APP剪切生成的Aβ聚集为老年斑块是AD发病的重要病理特征之一，但Aβ生成及其参与AD的具体机制尚不明确。申请者发现：E3泛素化连接酶CDT2在AD患者脑内显著升高；过表达CDT2致激酶CDKs活性上调、APP过度磷酸化，并促进APP剪切限速酶BACE1与APP结合，引起毒性Aβ产生增加及认知功能障碍；而抑制CDKs则逆转上述现象。推测：在AD进程中，CDT2上调CDKs活性，促进APP磷酸化，引起过度磷酸化的APP更易与BACE1结合且被剪切，导致Aβ产生增加并聚集形成老年斑，促发AD。本项目拟联合运用基因定点突变、生化分子生物学、免疫荧光和电生理等技术，在细胞和整体水平，确定CDT2上调CDKs活性所致Aβ聚集的关键作用，明确CDT2通过上调CDKs促进APP磷酸化的具体位点，阐明CDT2介导Aβ毒性参与AD的具体分子机制。研究结果将为AD发病机制提出新线索，为AD防治提供新分子靶标。

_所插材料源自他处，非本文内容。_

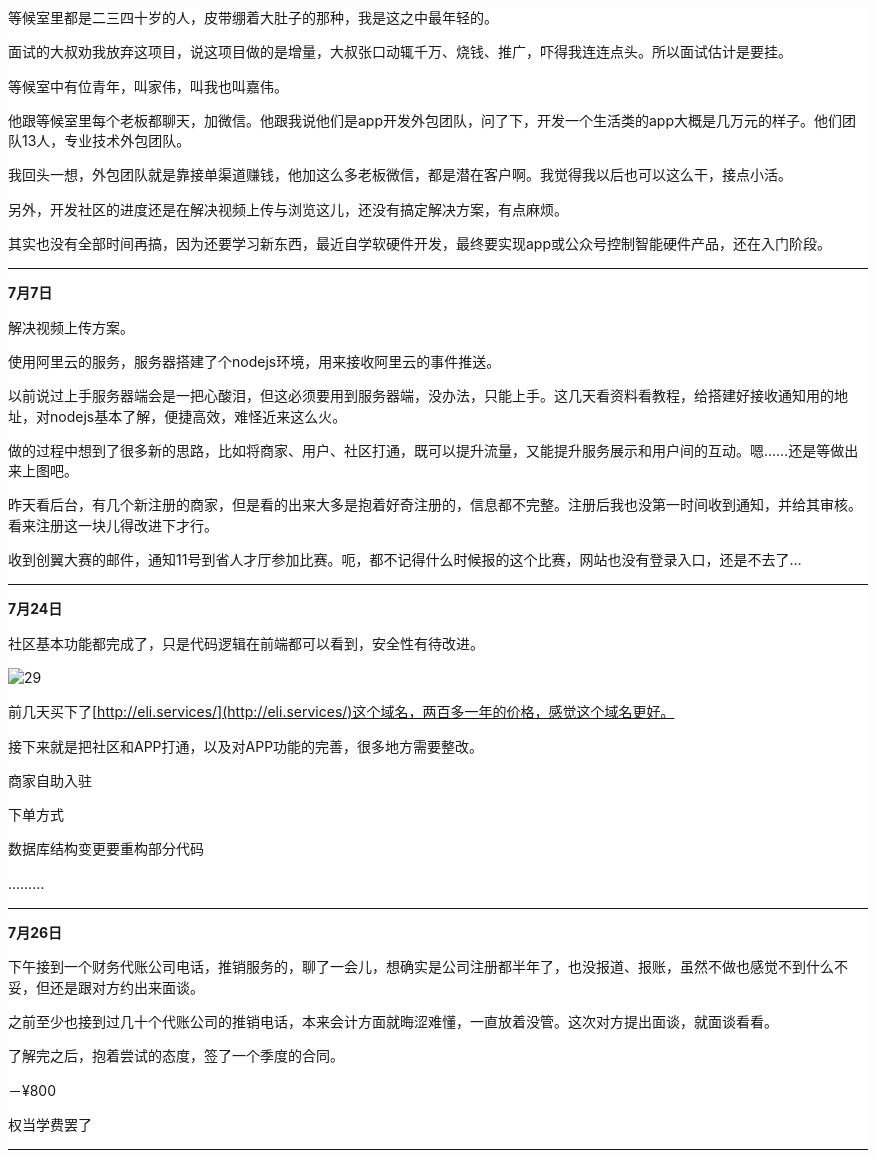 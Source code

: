 等候室里都是二三四十岁的人，皮带绷着大肚子的那种，我是这之中最年轻的。

面试的大叔劝我放弃这项目，说这项目做的是增量，大叔张口动辄千万、烧钱、推广，吓得我连连点头。所以面试估计是要挂。

等候室中有位青年，叫家伟，叫我也叫嘉伟。

他跟等候室里每个老板都聊天，加微信。他跟我说他们是app开发外包团队，问了下，开发一个生活类的app大概是几万元的样子。他们团队13人，专业技术外包团队。

我回头一想，外包团队就是靠接单渠道赚钱，他加这么多老板微信，都是潜在客户啊。我觉得我以后也可以这么干，接点小活。

另外，开发社区的进度还是在解决视频上传与浏览这儿，还没有搞定解决方案，有点麻烦。

其实也没有全部时间再搞，因为还要学习新东西，最近自学软硬件开发，最终要实现app或公众号控制智能硬件产品，还在入门阶段。

---

**7月7日**

解决视频上传方案。

使用阿里云的服务，服务器搭建了个nodejs环境，用来接收阿里云的事件推送。

以前说过上手服务器端会是一把心酸泪，但这必须要用到服务器端，没办法，只能上手。这几天看资料看教程，给搭建好接收通知用的地址，对nodejs基本了解，便捷高效，难怪近来这么火。

做的过程中想到了很多新的思路，比如将商家、用户、社区打通，既可以提升流量，又能提升服务展示和用户间的互动。嗯……还是等做出来上图吧。

昨天看后台，有几个新注册的商家，但是看的出来大多是抱着好奇注册的，信息都不完整。注册后我也没第一时间收到通知，并给其审核。看来注册这一块儿得改进下才行。

收到创翼大赛的邮件，通知11号到省人才厅参加比赛。呃，都不记得什么时候报的这个比赛，网站也没有登录入口，还是不去了…

---

**7月24日**

社区基本功能都完成了，只是代码逻辑在前端都可以看到，安全性有待改进。

![](http://buzhundong.com:3002/wp-content/uploads/2016/10/29-640x1136.png "29")

前几天买下了[http://eli.services/](http://eli.services/)这个域名，两百多一年的价格，感觉这个域名更好。

接下来就是把社区和APP打通，以及对APP功能的完善，很多地方需要整改。

商家自助入驻

下单方式

数据库结构变更要重构部分代码

………

---

**7月26日**

下午接到一个财务代账公司电话，推销服务的，聊了一会儿，想确实是公司注册都半年了，也没报道、报账，虽然不做也感觉不到什么不妥，但还是跟对方约出来面谈。

之前至少也接到过几十个代账公司的推销电话，本来会计方面就晦涩难懂，一直放着没管。这次对方提出面谈，就面谈看看。

了解完之后，抱着尝试的态度，签了一个季度的合同。

－¥800

权当学费罢了

--- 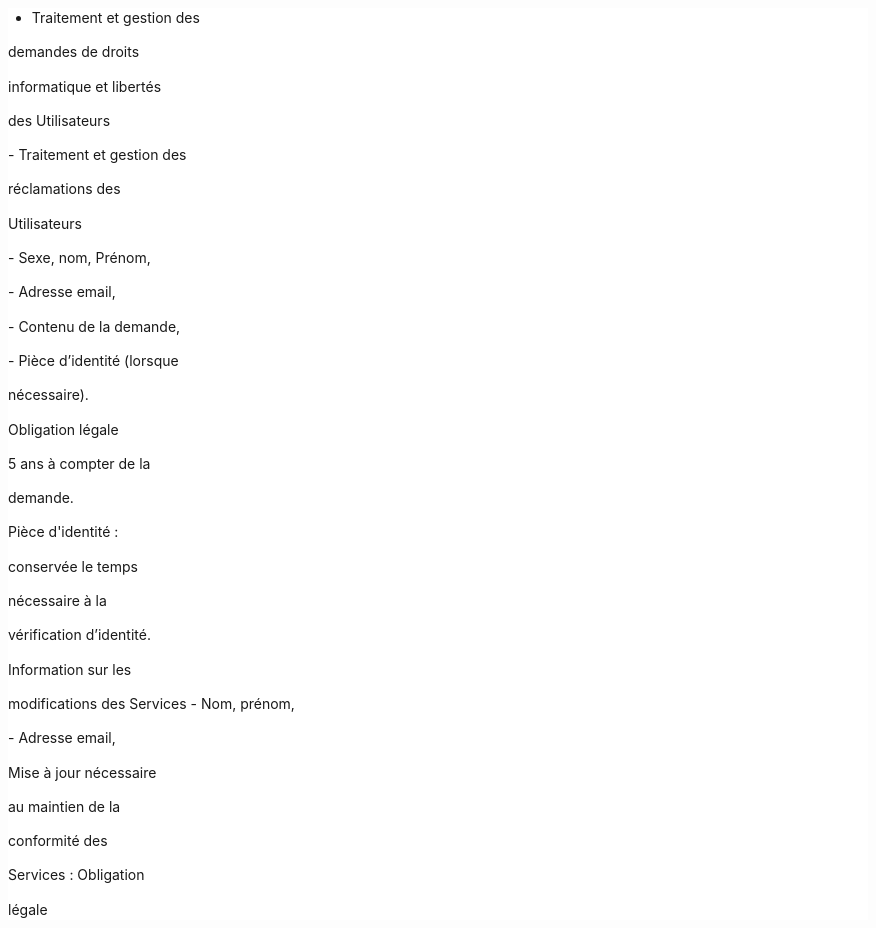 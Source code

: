

- Traitement et gestion des

demandes de droits

informatique et libertés

des Utilisateurs



\- Traitement et gestion des

réclamations des

Utilisateurs



\- Sexe, nom, Prénom,

\- Adresse email,

\- Contenu de la demande,

\- Pièce d’identité (lorsque

nécessaire).



Obligation légale



5 ans à compter de la

demande.



Pièce d'identité :

conservée le temps

nécessaire à la

vérification d’identité.



Information sur les

modifications des Services \- Nom, prénom,

\- Adresse email,



Mise à jour nécessaire

au maintien de la

conformité des

Services : Obligation

légale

Aβ(β-amyloid) generated by APP aggregates into senile plaque is one of the important pathological features of AD (Alzheimer's disease), yet the key molecules causing the Aβ toxicity are still unclear. We have previously found that the level of E3-ubiquitin ligase CDT2 is elevated in AD human brain, CDT2 overexpression induces CDKs (cyclin-dependent kinases) activation, APP hyperphosphorylation, and increases the binding of APP to BACE1(β-secretase),which is the rate-limiting enzyme for APP cleavage. This causes an increased production of toxic Aβ and cognitive impairment, suggesting that CDT2 is an important risk factor for AD. CDKs have been found to phosphorylate APP and affect its cleavage. We therefore hypothesize a cascade mechanism of AD pathogenesis in which CDT2 upregulates CDKs activity resulting in hyperphosphorylated APP that is more easily to bind to and be cleaved by BACE1, leading to an increase in the generation of toxic Aβ which aggregates into senile plaque, triggering AD. We are proposing to continue our research to determine the key role of CDT2 in the upregulation of CDKs to induce toxic Aβ accumulation; to reveal the specific APP phosphorylation sites targeted by the CDT2-upregulated CDKs; and to elucidate the specific molecular mechanism of CDT2-mediated Aβ toxicity in AD. These will be investigated by using site-directed mutagenesis, biochemical molecular biology, immunofluorescence and electrophysiology in both cellular and animal models. The results of the above proposed research will raise new clues for the AD pathogenesis，and provide new targets for the prevention and treatment of AD.